Imagine an online advertising system that learns over time which ads generate the highest click-through rate. Even without knowing the best ad in advance, the system can improve its performance by trying different options.

Before the Demo Question:

- What does “trial-and-error” mean in the context of learning from feedback?

In [None]:
import random
import numpy as np

# Simulate a simple environment with two actions.
def simple_environment(action):
    # Action 0 gives a reward of 1 with 50% probability.
    # Action 1 gives a reward of 1 with 80% probability.
    if action == 0:
        return 1 if random.random() < 0.5 else 0
    elif action == 1:
        return 1 if random.random() < 0.8 else 0

# Simulate an agent that randomly explores the actions.
def run_agent(steps=1000):
    actions = [0, 1]
    action_rewards = {0: 0, 1: 0}
    action_counts = {0: 0, 1: 0}
    for _ in range(steps):
        action = random.choice(actions)  # Random (exploratory) action selection
        reward = simple_environment(action)
        action_rewards[action] += reward
        action_counts[action] += 1
    avg_rewards = {a: action_rewards[a] / action_counts[a] if action_counts[a] != 0 else 0 for a in actions}
    return avg_rewards

avg_rewards = run_agent(1000)
print("Average rewards after 1000 steps:", avg_rewards)


Reflection:

The simulation shows that even with random actions, the agent gathers enough data to notice that one action yields a higher average reward.

Discussion Questions:

- What is the main idea behind trial-and-error learning?
- How does the agent begin to identify which action is better?
- How could you apply this concept to a business scenario like advertisement selection?

## 2. Reinforcement Learning Problem Components

**RL Problem Components**  

In RL, we decompose the problem into several components:
- **Environment:** Where the agent interacts.
- **Reward Function:** \( $(s, a)$ \) that provides feedback.
- **Value Function:** \( $V(s)$ \) estimates long-term rewards.
- **Policy:** \( $\pi(s)$ \) that guides the actions.
- **Optimal Policy:** \( $\pi^*$ \) that maximizes cumulative rewards.

**Business Context:**  
Consider modeling a customer journey where the “state” is the customer’s position in a sales funnel, and actions are marketing interventions.

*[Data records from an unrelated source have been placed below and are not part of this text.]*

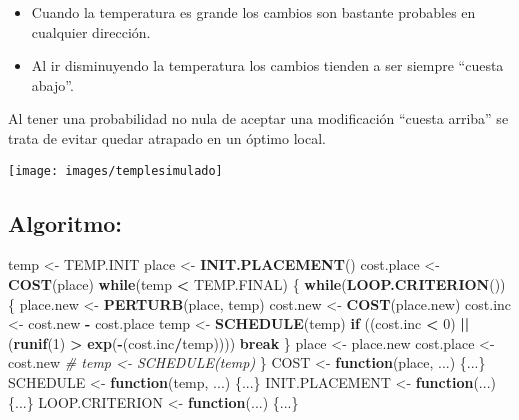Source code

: \documentclass[
]{book}
\newenvironment{Shaded}{\begin{snugshade}}{\end{snugshade}}
\newcommand{\CommentTok}[1]{\textcolor[rgb]{0.56,0.35,0.01}{\textit{#1}}}
\newcommand{\ControlFlowTok}[1]{\textcolor[rgb]{0.13,0.29,0.53}{\textbf{#1}}}
\newcommand{\DecValTok}[1]{\textcolor[rgb]{0.00,0.00,0.81}{#1}}
\newcommand{\KeywordTok}[1]{\textcolor[rgb]{0.13,0.29,0.53}{\textbf{#1}}}
\newcommand{\NormalTok}[1]{#1}
\newcommand{\OperatorTok}[1]{\textcolor[rgb]{0.81,0.36,0.00}{\textbf{#1}}}
\newcommand{\StringTok}[1]{\textcolor[rgb]{0.31,0.60,0.02}{#1}}
\theoremstyle{break}
\theoremstyle{definition}
\theoremstyle{definition}
\theoremstyle{definition}
\theoremstyle{remark}
\begin{document}
\begin{itemize}
\item
  Cuando la temperatura es grande los cambios son bastante
  probables en cualquier dirección.
\item
  Al ir disminuyendo la temperatura los cambios tienden a ser
  siempre ``cuesta abajo''.
\end{itemize}

Al tener una probabilidad no nula de aceptar una modificación
``cuesta arriba'' se trata de evitar quedar atrapado en un
óptimo local.

\begin{center}\texttt{[image: images/templesimulado]} \end{center}

\hypertarget{algoritmo-1}{%
\subsection{Algoritmo:}\label{algoritmo-1}}

\begin{Shaded}
\begin{Highlighting}[]
\NormalTok{temp <-}\StringTok{ }\NormalTok{TEMP.INIT}
\NormalTok{place <-}\StringTok{ }\KeywordTok{INIT.PLACEMENT}\NormalTok{()}
\NormalTok{cost.place <-}\StringTok{ }\KeywordTok{COST}\NormalTok{(place)}
\ControlFlowTok{while}\NormalTok{(temp }\OperatorTok{<}\StringTok{ }\NormalTok{TEMP.FINAL) \{}
  \ControlFlowTok{while}\NormalTok{(}\KeywordTok{LOOP.CRITERION}\NormalTok{()) \{}
\NormalTok{    place.new <-}\StringTok{ }\KeywordTok{PERTURB}\NormalTok{(place, temp)}
\NormalTok{    cost.new <-}\StringTok{ }\KeywordTok{COST}\NormalTok{(place.new)}
\NormalTok{    cost.inc <-}\StringTok{ }\NormalTok{cost.new }\OperatorTok{-}\StringTok{ }\NormalTok{cost.place}
\NormalTok{    temp <-}\StringTok{ }\KeywordTok{SCHEDULE}\NormalTok{(temp)}
    \ControlFlowTok{if}\NormalTok{ ((cost.inc }\OperatorTok{<}\StringTok{ }\DecValTok{0}\NormalTok{) }\OperatorTok{||}\StringTok{ }\NormalTok{(}\KeywordTok{runif}\NormalTok{(}\DecValTok{1}\NormalTok{) }\OperatorTok{>}\StringTok{ }\KeywordTok{exp}\NormalTok{(}\OperatorTok{-}\NormalTok{(cost.inc}\OperatorTok{/}\NormalTok{temp)))) }\ControlFlowTok{break}
\NormalTok{  \}}
\NormalTok{  place <-}\StringTok{ }\NormalTok{place.new}
\NormalTok{  cost.place <-}\StringTok{ }\NormalTok{cost.new}
  \CommentTok{# temp <- SCHEDULE(temp)}
\NormalTok{\}}
\NormalTok{COST <-}\StringTok{ }\ControlFlowTok{function}\NormalTok{(place, ...) \{...\}}
\NormalTok{SCHEDULE <-}\StringTok{ }\ControlFlowTok{function}\NormalTok{(temp, ...) \{...\}}
\NormalTok{INIT.PLACEMENT <-}\StringTok{ }\ControlFlowTok{function}\NormalTok{(...) \{...\}}
\NormalTok{LOOP.CRITERION <-}\StringTok{ }\ControlFlowTok{function}\NormalTok{(...) \{...\}}
\end{Highlighting}
\end{Shaded}
\end{document}
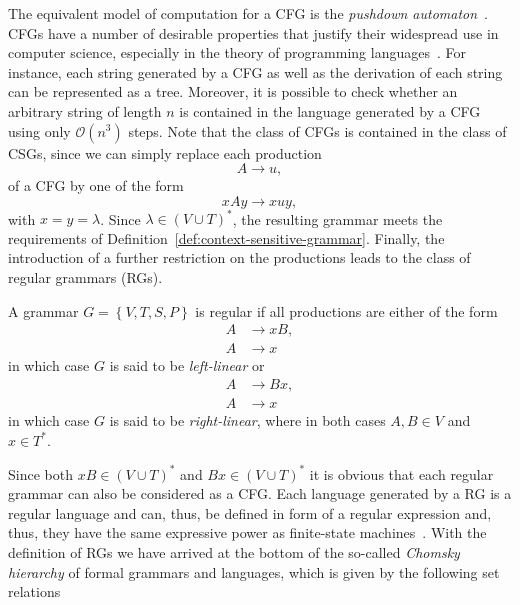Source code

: The equivalent model of computation for a CFG is the \emph{pushdown automaton}~\cite{linz2006introduction}.  
CFGs have a number of desirable properties that justify their widespread use in computer science, especially in the theory of programming languages~\cite{pierce2002types}.
For instance, each string generated by a CFG as well as the derivation of each string can be represented as a tree.
Moreover, it is possible to check whether an arbitrary string of length $n$ is contained in the language generated by a CFG using only $\mathcal{O}(n^3)$ steps.
Note that the class of CFGs is contained in the class of CSGs, since we can simply replace each production 
\begin{equation}
	A \to u,
\end{equation}
of a CFG by one of the form
\begin{equation}
	xAy \to xuy,
\end{equation}
with $x = y = \lambda$. 
Since $\lambda \in \left(V \cup T\right)^*$, the resulting grammar meets the requirements of Definition~\ref{def:context-sensitive-grammar}.
Finally, the introduction of a further restriction on the productions leads to the class of regular grammars (RGs).
\begin{definition}
	A grammar $G = \left\{V, T, S, P\right\}$ is regular if all productions are either of the form
	\begin{equation*}
		\begin{split}
			A & \to xB, \\
			A & \to x
		\end{split}
	\end{equation*}
in which case $G$ is said to be \emph{left-linear} or 
	\begin{equation*}
	\begin{split}
		A & \to Bx, \\
		A & \to x
	\end{split}
	\end{equation*}
in which case $G$ is said to be \emph{right-linear}, where in both cases $A, B \in V$ and $x \in T^*$.
\end{definition}
Since both $xB \in \left(V \cup T\right)^*$ and $Bx \in \left(V \cup T\right)^*$ it is obvious that each regular grammar can also be considered as a CFG.
Each language generated by a RG is a regular language and can, thus, be defined in form of a regular expression and, thus, they have the same expressive power as finite-state machines~\cite{linz2006introduction}.
With the definition of RGs we have arrived at the bottom of the so-called \emph{Chomsky hierarchy} of formal grammars and languages, which is given by the following set relations
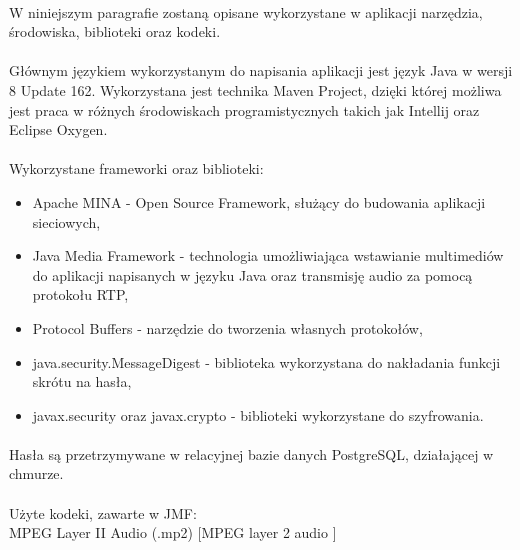 \documentclass[12pt,a4paper,notitlepage]{report}
\begin{document}
	\paragraph*{} W niniejszym paragrafie zostaną opisane wykorzystane w aplikacji narzędzia, środowiska, biblioteki oraz kodeki.
	\paragraph*{} Głównym językiem wykorzystanym do napisania aplikacji jest język Java w wersji 8 Update 162. Wykorzystana jest technika Maven Project, dzięki której możliwa jest praca w różnych środowiskach programistycznych takich jak Intellij oraz Eclipse Oxygen.
	\paragraph*{} Wykorzystane frameworki oraz biblioteki:
	\begin{itemize}
		\item Apache MINA - Open Source Framework, służący do budowania aplikacji sieciowych,
		\item Java Media Framework - technologia umożliwiająca wstawianie multimediów do aplikacji napisanych w języku Java oraz transmisję audio za pomocą protokołu RTP,
		\item Protocol Buffers - narzędzie do tworzenia własnych protokołów,
		\item java.security.MessageDigest - biblioteka wykorzystana do nakładania funkcji skrótu na hasła,
		\item javax.security oraz javax.crypto - biblioteki wykorzystane do szyfrowania.
	\end{itemize}
	\paragraph*{} Hasła są przetrzymywane w relacyjnej bazie danych PostgreSQL, działającej w chmurze.
	\paragraph*{} Użyte kodeki, zawarte w JMF:\\ MPEG Layer II Audio (.mp2) [MPEG layer 2 audio ]
\end{document}
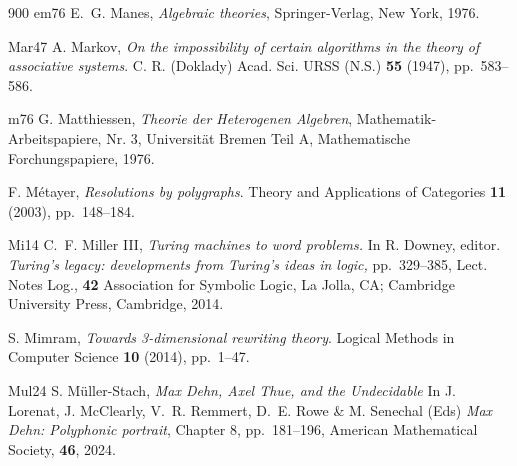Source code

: \begin{thebibliography}{900}
\bibitem%
{em76} E.~G. Manes, \emph{Algebraic theories}, Springer-Verlag, New York, 1976.

\bibitem%
{Mar47} A. Markov, \emph{On the impossibility of certain algorithms in the theory of associative systems}. C. R. (Doklady) Acad. Sci. URSS (N.S.) \textbf{55} (1947), pp.~583--586.


\bibitem%
{m76} G. Matthiessen, \emph{Theorie der {H}eterogenen {A}lgebren}, Mathematik-{A}rbeitspapiere, Nr. 3, Universit\"{a}t Bremen Teil A, Mathematische Forchungspapiere, 1976.


F. M\'{e}tayer, \emph{Resolutions by polygraphs}. Theory and Applications of Categories \textbf{11} (2003), pp.~148--184.



\bibitem%
{Mi14} C.~F. Miller\! III, \emph{Turing machines to word problems.} In R. Downey, editor. \emph{Turing's legacy: developments from Turing's ideas in logic,} pp.~329--385, Lect. Notes Log., \textbf{42} Association for Symbolic Logic, La Jolla, CA; Cambridge University Press, Cambridge, 2014.

S. Mimram, \emph{Towards 3-dimensional rewriting theory}. Logical Methods in Computer Science \textbf{10} (2014), pp.~1--47.

%

\bibitem%
{Mul24} S. M\"{u}ller-Stach, \emph{Max Dehn, Axel Thue, and the Undecidable} In J. Lorenat, J. McClearly, V.~R. Remmert, D.~E. Rowe \& M. Senechal (Eds) \emph{Max Dehn: Polyphonic portrait}, Chapter 8, pp.~181--196, American Mathematical Society, \textbf{46}, 2024.


\end{thebibliography}
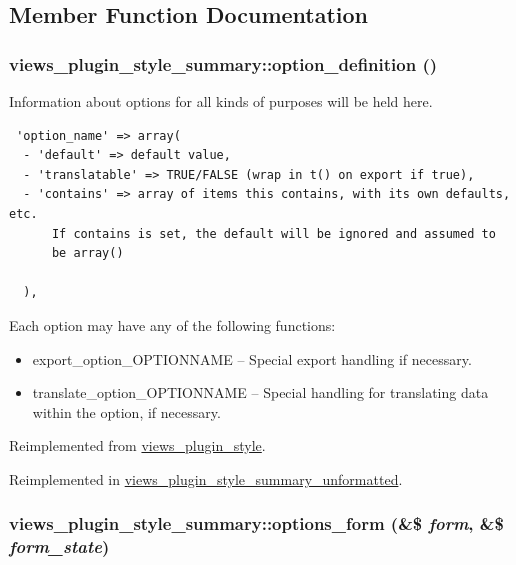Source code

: \subsection{Member Function Documentation}
\hypertarget{classviews__plugin__style__summary_7b016dd1af2076e3cf3199cede83d953}{
\subsubsection[{option\_\-definition}]{\setlength{\rightskip}{0pt plus 5cm}views\_\-plugin\_\-style\_\-summary::option\_\-definition ()}}
\label{classviews__plugin__style__summary_7b016dd1af2076e3cf3199cede83d953}


Information about options for all kinds of purposes will be held here. 

\begin{Code}\begin{verbatim} 'option_name' => array(
  - 'default' => default value,
  - 'translatable' => TRUE/FALSE (wrap in t() on export if true),
  - 'contains' => array of items this contains, with its own defaults, etc.
      If contains is set, the default will be ignored and assumed to
      be array()

  ),
\end{verbatim}
\end{Code}

 Each option may have any of the following functions:\begin{itemize}
\item export\_\-option\_\-OPTIONNAME -- Special export handling if necessary.\item translate\_\-option\_\-OPTIONNAME -- Special handling for translating data within the option, if necessary. \end{itemize}


Reimplemented from \hyperlink{classviews__plugin__style_95b6f2eadf403ff36f1ff2860294b3c2}{views\_\-plugin\_\-style}.

Reimplemented in \hyperlink{classviews__plugin__style__summary__unformatted_3bc8b50051e4681461dedb8099f54c24}{views\_\-plugin\_\-style\_\-summary\_\-unformatted}.\hypertarget{classviews__plugin__style__summary_43826183b4d54242ae5276f40f70475f}{
\subsubsection[{options\_\-form}]{\setlength{\rightskip}{0pt plus 5cm}views\_\-plugin\_\-style\_\-summary::options\_\-form (\&\$ {\em form}, \/  \&\$ {\em form\_\-state})}}
\label{classviews__plugin__style__summary_43826183b4d54242ae5276f40f70475f}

**Before the Demo Question:**  
- What role does the reward function play in guiding an agent’s behavior?


In [None]:
# A simple MDP-like environment: a linear chain from state 0 to state 4.
class SimpleMDP:
    def __init__(self):
        self.states = list(range(5))
        self.current_state = 0
    
    def reset(self):
        self.current_state = 0
        return self.current_state
    
    def step(self, action):
        # Action: 1 means move right; -1 means move left.
        next_state = self.current_state + action
        next_state = max(0, min(4, next_state))
        # Reward is given only when reaching state 4.
        reward = 1 if next_state == 4 else 0
        self.current_state = next_state
        return next_state, reward

env = SimpleMDP()
state = env.reset()
print("Initial state:", state)
next_state, reward = env.step(1)
print("After taking action 1, next state:", next_state, "Reward:", reward)


**Reflection:**  
In this MDP, the environment’s structure, the transition dynamics, and the reward function are clearly defined. Notice how the reward encourages reaching a terminal state.

**Discussion Questions:**  
- What does the reward function encourage the agent to do?  
- How is the environment structured in this example?  
- How might such an environment be used to model a business process, such as a customer moving through a sales funnel?


## 3. Inverse Reinforcement Learning (IRL)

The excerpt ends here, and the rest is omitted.